As I sat in my lonely cell, shivering against the cold and the onset of shock, I actually smiled at the mess that I had created. From the moment I had lost my faith and had sought such unearthly and evil solace, I started this chain of events that had caused some much grief and pain to all those around me. As my mind drifted on a sea of pity and tears there came the sound of heels on concrete – faint at first but growing louder as the wearer came closer, until stopping outside my cell.

  “Could it be that I misjudged you parson?”

I looked up, and once again I was faced with Inspector Josie Freeman, although this time she looked far more glamorous than the last time we met. Her low cut dress hugged a figure that many women half her age would envy, and the heels that so effectively pierced my thoughts and bringing me back to this terrible reality, gave her height that was so absent at our last meeting. The make-up she wore hid the tiredness that had etched itself on her face like some tattoo that marked the years.

  “Good evening Inspector” I smiled resolutely, “Maybe we both did”

She nodded towards the custodial police officer who stepped forward and unlocked the door to my cell. Inspector Freeman walked in and sat on the small chair.

  “You look beautiful,” I said, because she did.

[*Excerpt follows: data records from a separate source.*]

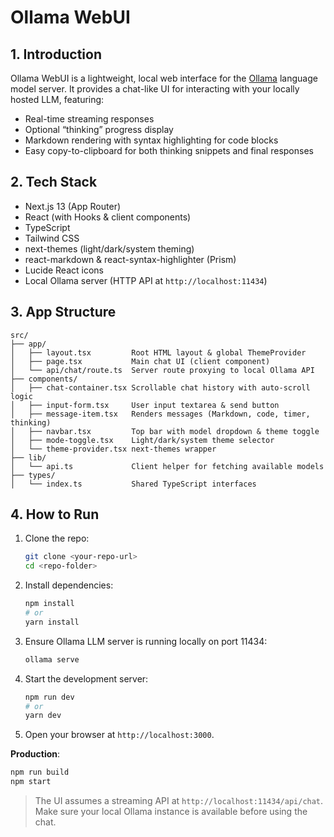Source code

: # Ollama WebUI

## 1. Introduction

Ollama WebUI is a lightweight, local web interface for the [Ollama](https://ollama.com) language model server. It provides a chat-like UI for interacting with your locally hosted LLM, featuring:
  - Real-time streaming responses
  - Optional “thinking” progress display
  - Markdown rendering with syntax highlighting for code blocks
  - Easy copy-to-clipboard for both thinking snippets and final responses

## 2. Tech Stack

- Next.js 13 (App Router)
- React (with Hooks & client components)
- TypeScript
- Tailwind CSS
- next-themes (light/dark/system theming)
- react-markdown & react-syntax-highlighter (Prism)
- Lucide React icons
- Local Ollama server (HTTP API at `http://localhost:11434`)

## 3. App Structure

```
src/
├── app/
│   ├── layout.tsx         Root HTML layout & global ThemeProvider
│   ├── page.tsx           Main chat UI (client component)
│   └── api/chat/route.ts  Server route proxying to local Ollama API
├── components/
│   ├── chat-container.tsx Scrollable chat history with auto-scroll logic
│   ├── input-form.tsx     User input textarea & send button
│   ├── message-item.tsx   Renders messages (Markdown, code, timer, thinking)
│   ├── navbar.tsx         Top bar with model dropdown & theme toggle
│   ├── mode-toggle.tsx    Light/dark/system theme selector
│   └── theme-provider.tsx next-themes wrapper
├── lib/
│   └── api.ts             Client helper for fetching available models
├── types/
│   └── index.ts           Shared TypeScript interfaces
```

## 4. How to Run

1. Clone the repo:
   ```bash
   git clone <your-repo-url>
   cd <repo-folder>
   ```

2. Install dependencies:
   ```bash
   npm install
   # or
   yarn install
   ```

3. Ensure Ollama LLM server is running locally on port 11434:
   ```bash
   ollama serve
   ```

4. Start the development server:
   ```bash
   npm run dev
   # or
   yarn dev
   ```

5. Open your browser at `http://localhost:3000`.

**Production**:
```bash
npm run build
npm start
```

> The UI assumes a streaming API at `http://localhost:11434/api/chat`. Make sure your local Ollama instance is available before using the chat.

She crossed her legs causing her dress to fall away revealing the top of her stockings.

I looked away to save her modesty, and my embarrassment.

  “Thank you, I was at the opera when I got the call - attempted rape?” she said as she consulted her notes, “I find that hard to believe from a man that doesn’t take advantage of a sneak peek when a woman shows him a flash of her underwear” Her smile was as warm as it had been on that awful night so many years ago, when she had reassured me against any accusations of guilt. This time however was different; as it was now not up to her to prove anything.

Her killer was caught and trapped.

Witnesses had come forward and the victim had made her statement – all was lost. I sighed and shrugged. The fight had left me and I had nothing left to give. My destiny awaited and all that there was left to do was to wait. The clock on the wall outside my cell said 10pm – two hours to go before grief would ride.

  “Parson?” The inspectors voice seemed distant and wraith-like, with no substance or meaning. I raised my eyes to look at her.

  “Yes Miss Freeman” I said.

  “Tell me a story”

I looked deep into her eyes and saw only trust and sadness.

“What one would you like to hear?” I asked.

She kept my gaze fixed with her own and leant forward. She took my hands and pulled me gently towards her.

  “I want to hear the one where a man does a deal with the underworld, and having gone back on the deal, they try to frame him for a murder and an attempted rape – do you know that one parson?”

I smiled at how close she was from the truth.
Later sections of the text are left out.